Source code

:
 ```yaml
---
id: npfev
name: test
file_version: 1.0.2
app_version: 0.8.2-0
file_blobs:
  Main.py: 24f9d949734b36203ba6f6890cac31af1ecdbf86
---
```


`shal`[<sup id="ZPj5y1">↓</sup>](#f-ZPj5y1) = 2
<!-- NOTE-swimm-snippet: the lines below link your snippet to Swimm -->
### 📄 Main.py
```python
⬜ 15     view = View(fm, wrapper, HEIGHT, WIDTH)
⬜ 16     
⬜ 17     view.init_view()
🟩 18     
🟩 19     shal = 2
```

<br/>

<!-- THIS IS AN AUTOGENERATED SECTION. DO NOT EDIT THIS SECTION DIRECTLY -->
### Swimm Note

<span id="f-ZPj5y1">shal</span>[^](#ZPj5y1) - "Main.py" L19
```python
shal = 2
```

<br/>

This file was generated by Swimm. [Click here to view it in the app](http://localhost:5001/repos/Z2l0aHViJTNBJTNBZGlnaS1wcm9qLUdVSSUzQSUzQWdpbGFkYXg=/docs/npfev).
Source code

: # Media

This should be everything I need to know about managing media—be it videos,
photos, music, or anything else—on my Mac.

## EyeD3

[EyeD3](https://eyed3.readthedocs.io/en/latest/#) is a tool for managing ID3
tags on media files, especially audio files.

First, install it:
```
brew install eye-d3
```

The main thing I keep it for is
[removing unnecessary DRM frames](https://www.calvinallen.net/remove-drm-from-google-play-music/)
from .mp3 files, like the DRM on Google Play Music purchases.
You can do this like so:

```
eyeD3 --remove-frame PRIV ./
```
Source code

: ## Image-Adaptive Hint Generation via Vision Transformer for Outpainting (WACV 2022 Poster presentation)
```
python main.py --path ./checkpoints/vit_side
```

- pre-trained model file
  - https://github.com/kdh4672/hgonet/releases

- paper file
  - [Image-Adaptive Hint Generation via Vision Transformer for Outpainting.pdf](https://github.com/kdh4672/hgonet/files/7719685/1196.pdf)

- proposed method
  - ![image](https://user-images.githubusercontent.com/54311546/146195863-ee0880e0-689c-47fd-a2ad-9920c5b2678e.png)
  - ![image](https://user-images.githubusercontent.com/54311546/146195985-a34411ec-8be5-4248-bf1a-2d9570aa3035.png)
_____
• _TASK OBJECTIVE_
From the line with "- pre-trained model file" through the last line of the records, set down every line exactly as written and leave out all others.

• _ANSWER TO THIS PROBLEM_
- pre-trained model file
  - https://github.com/kdh4672/hgonet/releases

- paper file
  - [Image-Adaptive Hint Generation via Vision Transformer for Outpainting.pdf](https://github.com/kdh4672/hgonet/files/7719685/1196.pdf)

- proposed method
  - ![image](https://user-images.githubusercontent.com/54311546/146195863-ee0880e0-689c-47fd-a2ad-9920c5b2678e.png)
  - ![image](https://user-images.githubusercontent.com/54311546/146195985-a34411ec-8be5-4248-bf1a-2d9570aa3035.png)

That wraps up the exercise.